Теорию Кларка о случайных допущенных писцами пропусках обильно критиковали многие известные текстологи, такие как Сэнди (Sanday), Сутер (Souter) и Кеньон [383], который, в частности, указывал, на несколько обстоятельств. Во-первых, вариативность в длине строк разных рукописей делает метод подсчета букв надежным лишь в очень коротких отрывках; во-вторых, тезис о случайных пропусках не принимает во внимание, что такие пропуски обычно приводили бы к нарушению смысла текста; в-третьих, большинство текстуальных вариантов подразумевает не пропуски, а различные формулировки одной и той же мысли; и наконец, очень узкие столбцы текста, которые являются необходимым условием для теории Кларка, крайне редко встречаются в ранних папирусах (этот аргумент приобретает все больший вес по мере того, как в оборот вводится все больше и больше папирусов с относительно широкими столбцами столбцах). Более того, условия передачи евангельских повествований во многом отличались от того, как и кем переписывались цицероновы речи против Верреса. Церковь сохранила много преданий о делах и высказываниях Христа, которые не получили отражения в Евангелиях (ср. Ин 21:25). Не стоит удивляться, что подобные тексты проникали в Евангелия двумя путями - либо в том случае, когда переписчик вносил в основной текст пометы на полях более старых рукописей, либо из устного церковного предания.

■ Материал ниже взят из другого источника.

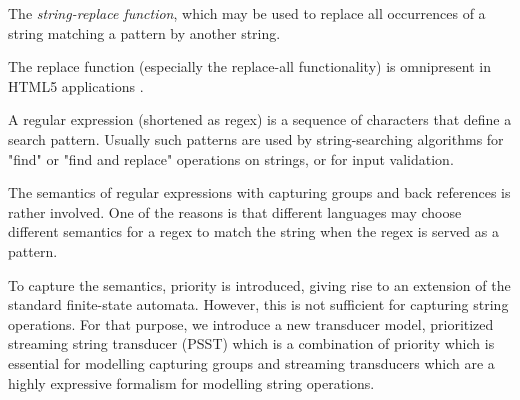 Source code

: {%
%
%

The \emph{string-replace function}, 
which may be used to replace all occurrences of a string matching a pattern by 
another string. 

The replace function (especially 
the replace-all functionality) is omnipresent in HTML5 applications
\cite{LB16,TCJ16,YABI14}. 

A regular expression (shortened as regex) is a sequence of characters that define a search pattern. Usually such patterns are used by string-searching algorithms for "find" or "find and replace" operations on strings, or for input validation.  

The semantics of regular expressions with capturing groups and back references is rather involved. One of the reasons is that different languages may choose different semantics for a regex to match the string when the regex is served as a pattern. 

To capture the semantics, priority is introduced, giving rise to an extension of the standard finite-state automata. However, this is not sufficient for capturing string operations. For that purpose, we introduce  a new transducer model, prioritized streaming string transducer (PSST) which is a combination of priority which is essential for modelling capturing groups and streaming transducers which are a highly expressive formalism for modelling string operations. 
}
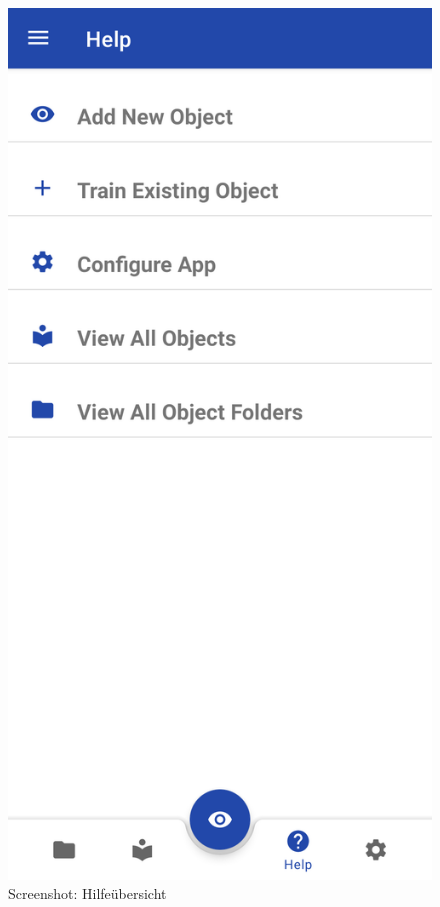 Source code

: \documentclass[oneside]{ausarbeitung}
\begin{document}
\begin{figure}[hptb]
	\centering
	\includegraphics[height=0.6\textheight]{images/screenshots/help-overview.png}
	\caption{Screenshot: Hilfeübersicht}
	\label{fig:screenshot:help-overview}
\end{figure}
\end{document}
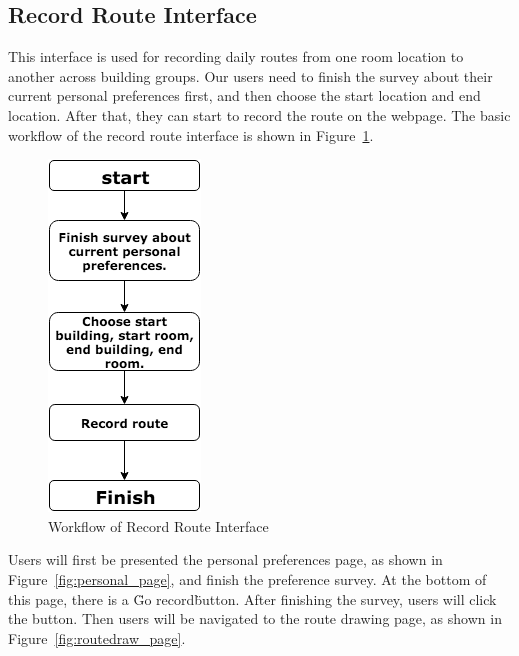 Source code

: \documentclass{sigchi}
\begin{document}
\subsection{Record Route Interface}
This interface is used for recording daily routes from one room location to another across building groups. Our users need to finish the survey about their current personal preferences first, and then choose the start location and end location. After that, they can start to record the route on the webpage. The basic workflow of the record route interface is shown in Figure~\ref{fig:label-ui-flow}.

\begin{figure}[!h]
\centering
\includegraphics[width=0.4\columnwidth]{pics/label-ui-flow.png}
\caption{Workflow of Record Route Interface}
\label{fig:label-ui-flow}
\end{figure}

Users will first be presented the personal preferences page, as shown in Figure~\ref{fig:personal_page}, and finish the preference survey. At the bottom of this page, there is a \"Go record\" button. After finishing the survey, users will click the button. Then users will be navigated to the route drawing page, as shown in Figure~\ref{fig:routedraw_page}.
\end{document}
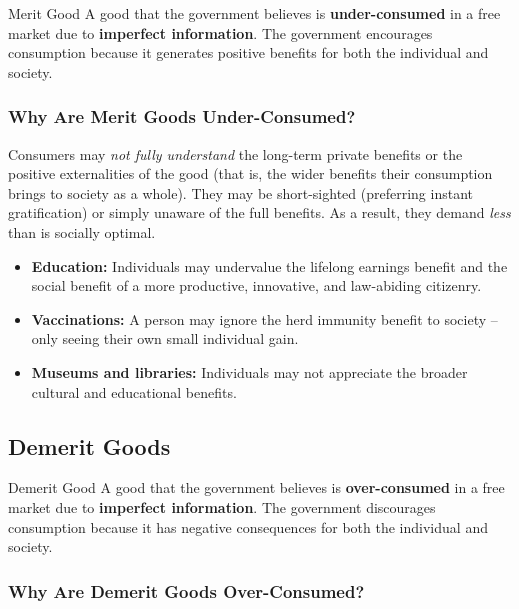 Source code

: \documentclass[11pt, a4paper, twoside]{book}
\begin{document}
\begin{keyterm}{Merit Good}
A good that the government believes is \textbf{under-consumed} in a free market due to \textbf{imperfect information}. The government encourages consumption because it generates positive benefits for both the individual and society.
\end{keyterm}

\subsubsection{Why Are Merit Goods Under-Consumed?}

Consumers may \emph{not fully understand} the long-term private benefits or the positive externalities of the good (that is, the wider benefits their consumption brings to society as a whole). They may be short-sighted (preferring instant gratification) or simply unaware of the full benefits. As a result, they demand \emph{less} than is socially optimal.

\begin{example}
\begin{itemize}
  \item \textbf{Education:} Individuals may undervalue the lifelong earnings benefit and the social benefit of a more productive, innovative, and law-abiding citizenry.
  \item \textbf{Vaccinations:} A person may ignore the herd immunity benefit to society -- only seeing their own small individual gain.
  \item \textbf{Museums and libraries:} Individuals may not appreciate the broader cultural and educational benefits.
\end{itemize}
\end{example}

\subsection{Demerit Goods}

\begin{keyterm}{Demerit Good}
A good that the government believes is \textbf{over-consumed} in a free market due to \textbf{imperfect information}. The government discourages consumption because it has negative consequences for both the individual and society.
\end{keyterm}

\subsubsection{Why Are Demerit Goods Over-Consumed?}
\end{document}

В изданной позднее книге о западном типе текста Деяний Кларк вновь вернулся к этому спору [384]. На сей раз он практически отказался от теории случайных пропусков и возродил в науке гипотезу выдвинутую еще в XVII в. Жаном Леклерком (Leclerc), о том, что сам Лука был автором двух вариантов Деяний Апостолов. Эта гипотеза поднимает проблему на уровень соотношения двух авторских редакций, выводя ее из области простой передачи текста, и проверка данного предположения базируется на ином основании, нежели принципы текстологической науки. Единственное, о чем здесь следует сказать: для текстолога-новозаветника будет весьма поучительно сравнить тенденции в развитии текстологии «Илиады» и «Махабхараты», двух великих национальных эпосов древности, чья текстуальная передача позволяет провести определенные параллели с передачей Евангелий. Текстологи, изучающие оба литературных корпуса, имевших почти религиозное значение, убеждены, что обе поэмы являются непрерывно растущими текстами, и ни один из писцов не стал бы сознательно вычеркивать сколько-нибудь значимую часть текста [385].
Относительно недавно тезис brevior lectio potior был вновь оспорен, по крайней мере, в том, что касается древнейших рукописей Нового Завета. Тщательно исследовав папирусы, Джеймс Ройс пришел к выводу о том, что на самом раннем этапе передачи текста действовала иная тенденция поведения писцов, иными словами, переписчики дошедших до нас папирусов с большей вероятностью выбрасывали часть текста, нежели дополняли его [386].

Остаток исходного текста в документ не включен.